Records to process
☆ ☆ ☆

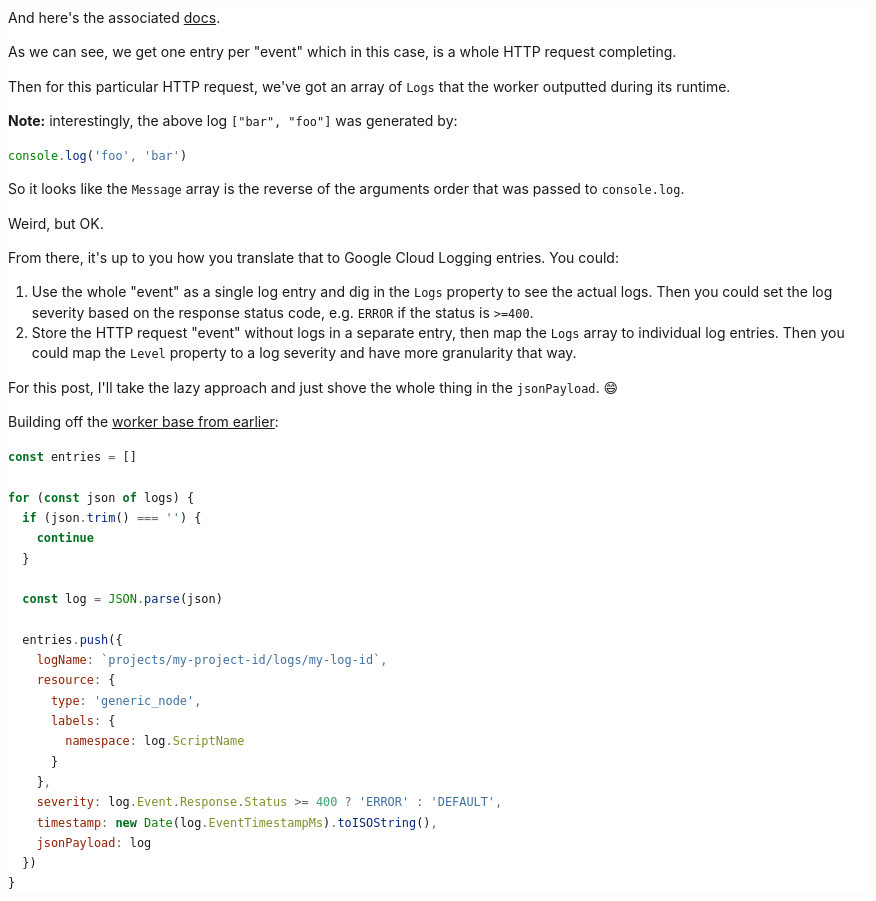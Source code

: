 And here's the associated [docs](https://developers.cloudflare.com/logs/reference/log-fields/account/workers_trace_events/).

As we can see, we get one entry per "event" which in this case, is a
whole HTTP request completing.

Then for this particular HTTP request, we've got an array of `Logs` that
the worker outputted during its runtime.

<div class="note">

**Note:** interestingly, the above log `["bar", "foo"]` was generated
by:

```js
console.log('foo', 'bar')
```

So it looks like the `Message` array is the reverse of the arguments
order that was passed to `console.log`.

Weird, but OK.

</div>

From there, it's up to you how you translate that to Google Cloud
Logging entries. You could:

1. Use the whole "event" as a single log entry and dig in the `Logs`
   property to see the actual logs. Then you could set the log severity
   based on the response status code, e.g. `ERROR` if the status is
   `>=400`.
1. Store the HTTP request "event" without logs in a separate entry, then
   map the `Logs` array to individual log entries. Then you could map
   the `Level` property to a log severity and have more granularity that
   way.

For this post, I'll take the lazy approach and just shove the whole
thing in the `jsonPayload`. 😄

Building off the [worker base from earlier](#writing-the-worker):

```js
const entries = []

for (const json of logs) {
  if (json.trim() === '') {
    continue
  }

  const log = JSON.parse(json)

  entries.push({
    logName: `projects/my-project-id/logs/my-log-id`,
    resource: {
      type: 'generic_node',
      labels: {
        namespace: log.ScriptName
      }
    },
    severity: log.Event.Response.Status >= 400 ? 'ERROR' : 'DEFAULT',
    timestamp: new Date(log.EventTimestampMs).toISOString(),
    jsonPayload: log
  })
}
```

☆ ☆ ☆

Aim of the task
Copy only what lies between the start of the listing above and the line containing "So it looks", inclusive of both ends, exactly as written, and drop the pictures.

Task output
Source code

: And here's the associated [docs](https://developers.cloudflare.com/logs/reference/log-fields/account/workers_trace_events/).

As we can see, we get one entry per "event" which in this case, is a
whole HTTP request completing.

Then for this particular HTTP request, we've got an array of `Logs` that
the worker outputted during its runtime.

<div class="note">

**Note:** interestingly, the above log `["bar", "foo"]` was generated
by:

```js
console.log('foo', 'bar')
```

So it looks like the `Message` array is the reverse of the arguments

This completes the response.